* _DATA FOR ANALYSIS_
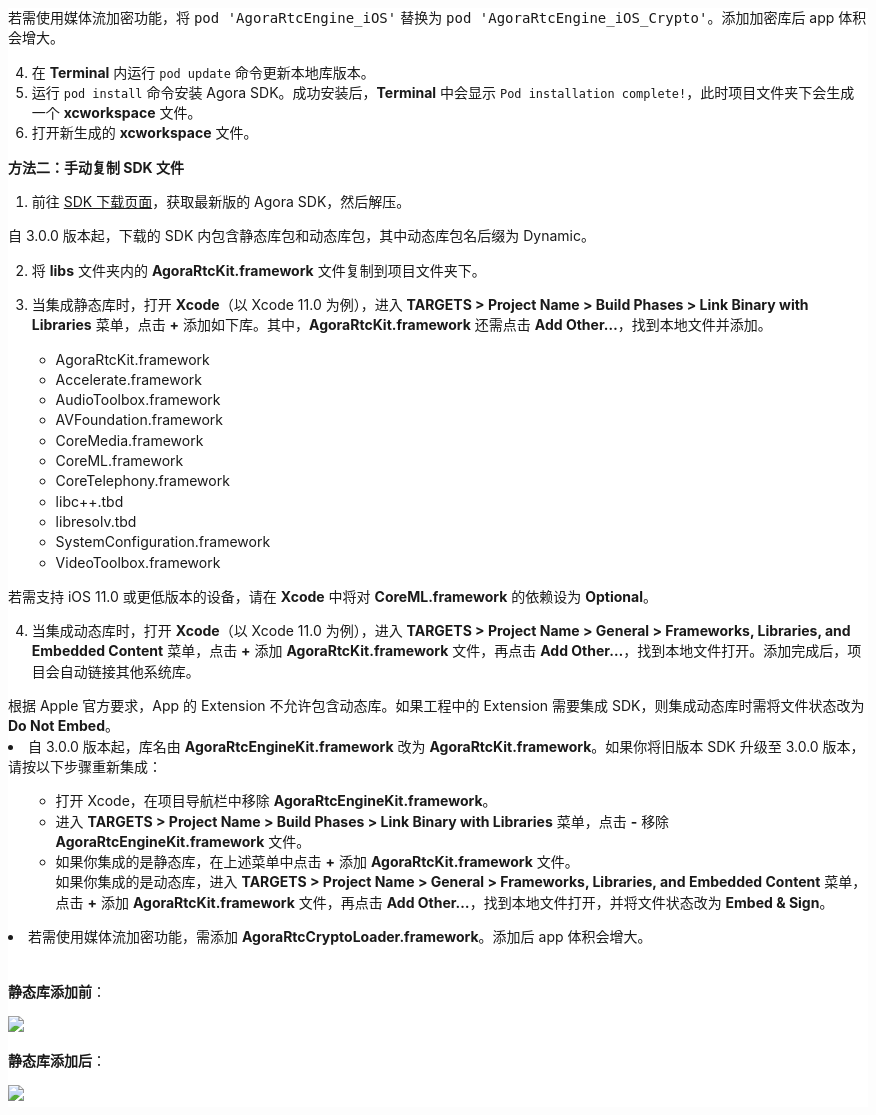 <div class="alert note">若需使用媒体流加密功能，将  <tt>pod 'AgoraRtcEngine_iOS'</tt> 替换为 <tt>pod 'AgoraRtcEngine_iOS_Crypto'</tt>。添加加密库后 app 体积会增大。</div>

4. 在 **Terminal** 内运行 `pod update` 命令更新本地库版本。
5. 运行 `pod install` 命令安装 Agora SDK。成功安装后，**Terminal** 中会显示 `Pod installation complete!`，此时项目文件夹下会生成一个 **xcworkspace** 文件。
6. 打开新生成的 **xcworkspace** 文件。

**方法二：手动复制 SDK 文件**

1. 前往 [SDK 下载页面](https://docs.agora.io/cn/Agora%20Platform/downloads)，获取最新版的 Agora SDK，然后解压。

  <div class="alert note">自 3.0.0 版本起，下载的 SDK 内包含静态库包和动态库包，其中动态库包名后缀为 Dynamic。</div>

2. 将 **libs** 文件夹内的 **AgoraRtcKit.framework** 文件复制到项目文件夹下。
3. 当集成静态库时，打开 **Xcode**（以 Xcode 11.0 为例），进入 **TARGETS > Project Name > Build Phases > Link Binary with Libraries** 菜单，点击 **+** 添加如下库。其中，**AgoraRtcKit.framework** 还需点击 **Add Other…**，找到本地文件并添加。

	- AgoraRtcKit.framework
	- Accelerate.framework
	- AudioToolbox.framework
	- AVFoundation.framework
	- CoreMedia.framework
	- CoreML.framework
	- CoreTelephony.framework
	- libc++.tbd
	- libresolv.tbd
	- SystemConfiguration.framework
	- VideoToolbox.framework

 <div class="alert note">若需支持 iOS 11.0 或更低版本的设备，请在 <b>Xcode</b> 中将对 <b>CoreML.framework</b> 的依赖设为 <b>Optional</b>。</div>
 
 
 
4. 当集成动态库时，打开 **Xcode**（以 Xcode 11.0 为例），进入 **TARGETS > Project Name > General > Frameworks, Libraries, and Embedded Content**  菜单，点击 **+** 添加 **AgoraRtcKit.framework** 文件，再点击 **Add Other…**，找到本地文件打开。添加完成后，项目会自动链接其他系统库。

  <div class="alert warning">根据 Apple 官方要求，App 的 Extension 不允许包含动态库。如果工程中的 Extension 需要集成 SDK，则集成动态库时需将文件状态改为 <b>Do Not Embed</b>。</div>

<div class="alert note"><li>自 3.0.0 版本起，库名由 <b>AgoraRtcEngineKit.framework</b> 改为 <b>AgoraRtcKit.framework</b>。如果你将旧版本 SDK 升级至 3.0.0 版本，请按以下步骤重新集成：<ul><ul><li>打开 Xcode，在项目导航栏中移除 <b>AgoraRtcEngineKit.framework</b>。<li>进入 <b>TARGETS > Project Name > Build Phases > Link Binary with Libraries</b> 菜单，点击 <b>-</b> 移除 <b>AgoraRtcEngineKit.framework</b> 文件。<li>如果你集成的是静态库，在上述菜单中点击 <b>+</b> 添加 <b>AgoraRtcKit.framework</b> 文件。<br>如果你集成的是动态库，进入 <b>TARGETS > Project Name > General > Frameworks, Libraries, and Embedded Content</b> 菜单，点击 <b>+</b> 添加 <b>AgoraRtcKit.framework</b> 文件，再点击 <b>Add Other…</b>，找到本地文件打开，并将文件状态改为 <b>Embed & Sign</b>。</li></ul></ul><li>若需使用媒体流加密功能，需添加 <b>AgoraRtcCryptoLoader.framework</b>。添加后 app 体积会增大。</li></br></div>

 **静态库添加前**：
 
 ![](https://web-cdn.agora.io/docs-files/1583329439410)
 
 **静态库添加后**：

 ![](https://web-cdn.agora.io/docs-files/1583329456927)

* _THE PROBLEM_
The expected answer is each line of the records above that includes the string "Xcode".

* _RESPONSE TO THIS TASK_
3. 当集成静态库时，打开 **Xcode**（以 Xcode 11.0 为例），进入 **TARGETS > Project Name > Build Phases > Link Binary with Libraries** 菜单，点击 **+** 添加如下库。其中，**AgoraRtcKit.framework** 还需点击 **Add Other…**，找到本地文件并添加。
 <div class="alert note">若需支持 iOS 11.0 或更低版本的设备，请在 <b>Xcode</b> 中将对 <b>CoreML.framework</b> 的依赖设为 <b>Optional</b>。</div>
4. 当集成动态库时，打开 **Xcode**（以 Xcode 11.0 为例），进入 **TARGETS > Project Name > General > Frameworks, Libraries, and Embedded Content**  菜单，点击 **+** 添加 **AgoraRtcKit.framework** 文件，再点击 **Add Other…**，找到本地文件打开。添加完成后，项目会自动链接其他系统库。
<div class="alert note"><li>自 3.0.0 版本起，库名由 <b>AgoraRtcEngineKit.framework</b> 改为 <b>AgoraRtcKit.framework</b>。如果你将旧版本 SDK 升级至 3.0.0 版本，请按以下步骤重新集成：<ul><ul><li>打开 Xcode，在项目导航栏中移除 <b>AgoraRtcEngineKit.framework</b>。<li>进入 <b>TARGETS > Project Name > Build Phases > Link Binary with Libraries</b> 菜单，点击 <b>-</b> 移除 <b>AgoraRtcEngineKit.framework</b> 文件。<li>如果你集成的是静态库，在上述菜单中点击 <b>+</b> 添加 <b>AgoraRtcKit.framework</b> 文件。<br>如果你集成的是动态库，进入 <b>TARGETS > Project Name > General > Frameworks, Libraries, and Embedded Content</b> 菜单，点击 <b>+</b> 添加 <b>AgoraRtcKit.framework</b> 文件，再点击 <b>Add Other…</b>，找到本地文件打开，并将文件状态改为 <b>Embed & Sign</b>。</li></ul></ul><li>若需使用媒体流加密功能，需添加 <b>AgoraRtcCryptoLoader.framework</b>。添加后 app 体积会增大。</li></br></div>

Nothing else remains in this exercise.